→ WHAT TO WORK ON
The data that follows is to be copied exactly, with each image removed.

___

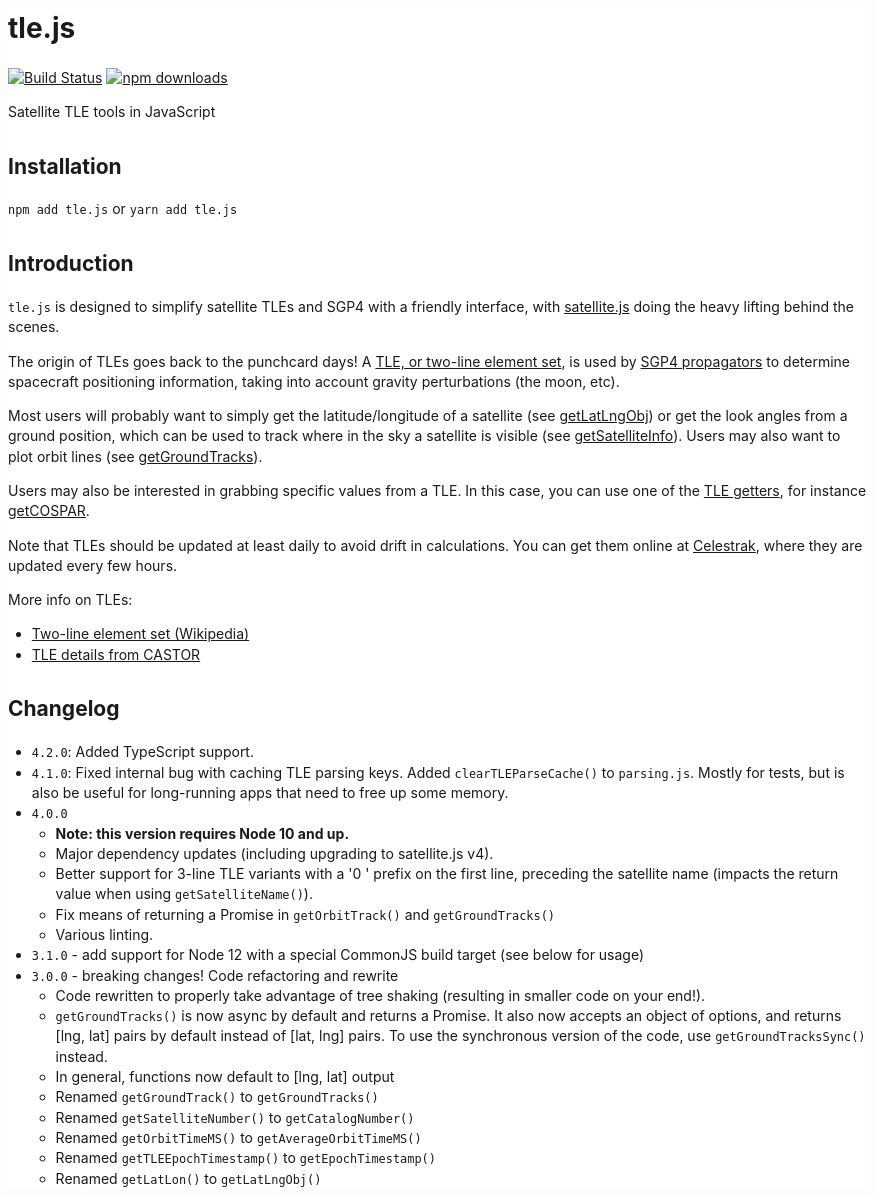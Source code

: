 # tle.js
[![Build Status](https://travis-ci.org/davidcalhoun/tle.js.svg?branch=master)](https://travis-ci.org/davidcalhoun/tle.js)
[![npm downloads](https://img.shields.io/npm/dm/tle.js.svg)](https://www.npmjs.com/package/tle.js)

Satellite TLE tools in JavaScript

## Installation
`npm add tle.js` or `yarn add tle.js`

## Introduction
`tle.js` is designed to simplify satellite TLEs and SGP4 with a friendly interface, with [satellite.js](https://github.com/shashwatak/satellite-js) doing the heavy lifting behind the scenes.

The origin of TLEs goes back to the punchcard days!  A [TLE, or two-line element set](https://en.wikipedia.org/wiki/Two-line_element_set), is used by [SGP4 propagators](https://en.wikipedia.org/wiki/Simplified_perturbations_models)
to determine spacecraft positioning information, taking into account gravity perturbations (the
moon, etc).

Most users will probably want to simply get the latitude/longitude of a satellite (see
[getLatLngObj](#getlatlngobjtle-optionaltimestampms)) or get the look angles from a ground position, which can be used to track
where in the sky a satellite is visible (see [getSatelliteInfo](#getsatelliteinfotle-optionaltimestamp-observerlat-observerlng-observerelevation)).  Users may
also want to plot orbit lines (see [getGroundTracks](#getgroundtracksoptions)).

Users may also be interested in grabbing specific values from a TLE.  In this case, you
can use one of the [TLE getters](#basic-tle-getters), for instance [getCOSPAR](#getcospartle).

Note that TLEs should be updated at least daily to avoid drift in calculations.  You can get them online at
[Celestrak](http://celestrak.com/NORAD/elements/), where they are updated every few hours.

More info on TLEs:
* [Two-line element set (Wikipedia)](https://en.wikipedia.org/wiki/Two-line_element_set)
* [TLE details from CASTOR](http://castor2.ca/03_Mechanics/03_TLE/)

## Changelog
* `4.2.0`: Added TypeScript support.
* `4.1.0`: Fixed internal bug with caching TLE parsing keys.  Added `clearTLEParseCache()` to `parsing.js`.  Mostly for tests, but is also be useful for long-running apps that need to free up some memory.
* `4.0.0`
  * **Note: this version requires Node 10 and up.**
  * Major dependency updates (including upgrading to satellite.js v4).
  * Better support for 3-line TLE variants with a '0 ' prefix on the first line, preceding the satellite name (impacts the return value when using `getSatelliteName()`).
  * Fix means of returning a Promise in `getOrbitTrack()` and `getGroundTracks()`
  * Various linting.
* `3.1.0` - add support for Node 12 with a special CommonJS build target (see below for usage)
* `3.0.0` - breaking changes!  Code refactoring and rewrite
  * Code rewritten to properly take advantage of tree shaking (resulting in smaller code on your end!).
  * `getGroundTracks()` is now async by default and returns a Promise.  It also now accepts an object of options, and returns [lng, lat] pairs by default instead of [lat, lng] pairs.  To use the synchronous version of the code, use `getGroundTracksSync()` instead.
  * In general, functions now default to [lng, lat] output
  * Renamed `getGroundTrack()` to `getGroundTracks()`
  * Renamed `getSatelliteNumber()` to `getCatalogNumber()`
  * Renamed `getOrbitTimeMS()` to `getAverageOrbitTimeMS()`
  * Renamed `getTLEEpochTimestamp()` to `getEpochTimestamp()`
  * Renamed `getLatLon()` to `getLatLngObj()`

___

→ SOLUTION
Source code

: # tle.js
[![Build Status](https://travis-ci.org/davidcalhoun/tle.js.svg?branch=master)](https://travis-ci.org/davidcalhoun/tle.js)
[![npm downloads](https://img.shields.io/npm/dm/tle.js.svg)](https://www.npmjs.com/package/tle.js)

Satellite TLE tools in JavaScript

## Installation
`npm add tle.js` or `yarn add tle.js`

## Introduction
`tle.js` is designed to simplify satellite TLEs and SGP4 with a friendly interface, with [satellite.js](https://github.com/shashwatak/satellite-js) doing the heavy lifting behind the scenes.

The origin of TLEs goes back to the punchcard days!  A [TLE, or two-line element set](https://en.wikipedia.org/wiki/Two-line_element_set), is used by [SGP4 propagators](https://en.wikipedia.org/wiki/Simplified_perturbations_models)
to determine spacecraft positioning information, taking into account gravity perturbations (the
moon, etc).

Most users will probably want to simply get the latitude/longitude of a satellite (see
[getLatLngObj](#getlatlngobjtle-optionaltimestampms)) or get the look angles from a ground position, which can be used to track
where in the sky a satellite is visible (see [getSatelliteInfo](#getsatelliteinfotle-optionaltimestamp-observerlat-observerlng-observerelevation)).  Users may
also want to plot orbit lines (see [getGroundTracks](#getgroundtracksoptions)).

Users may also be interested in grabbing specific values from a TLE.  In this case, you
can use one of the [TLE getters](#basic-tle-getters), for instance [getCOSPAR](#getcospartle).

Note that TLEs should be updated at least daily to avoid drift in calculations.  You can get them online at
[Celestrak](http://celestrak.com/NORAD/elements/), where they are updated every few hours.

More info on TLEs:
* [Two-line element set (Wikipedia)](https://en.wikipedia.org/wiki/Two-line_element_set)
* [TLE details from CASTOR](http://castor2.ca/03_Mechanics/03_TLE/)

## Changelog
* `4.2.0`: Added TypeScript support.
* `4.1.0`: Fixed internal bug with caching TLE parsing keys.  Added `clearTLEParseCache()` to `parsing.js`.  Mostly for tests, but is also be useful for long-running apps that need to free up some memory.
* `4.0.0`
  * **Note: this version requires Node 10 and up.**
  * Major dependency updates (including upgrading to satellite.js v4).
  * Better support for 3-line TLE variants with a '0 ' prefix on the first line, preceding the satellite name (impacts the return value when using `getSatelliteName()`).
  * Fix means of returning a Promise in `getOrbitTrack()` and `getGroundTracks()`
  * Various linting.
* `3.1.0` - add support for Node 12 with a special CommonJS build target (see below for usage)
* `3.0.0` - breaking changes!  Code refactoring and rewrite
  * Code rewritten to properly take advantage of tree shaking (resulting in smaller code on your end!).
  * `getGroundTracks()` is now async by default and returns a Promise.  It also now accepts an object of options, and returns [lng, lat] pairs by default instead of [lat, lng] pairs.  To use the synchronous version of the code, use `getGroundTracksSync()` instead.
  * In general, functions now default to [lng, lat] output
  * Renamed `getGroundTrack()` to `getGroundTracks()`
  * Renamed `getSatelliteNumber()` to `getCatalogNumber()`
  * Renamed `getOrbitTimeMS()` to `getAverageOrbitTimeMS()`
  * Renamed `getTLEEpochTimestamp()` to `getEpochTimestamp()`
  * Renamed `getLatLon()` to `getLatLngObj()`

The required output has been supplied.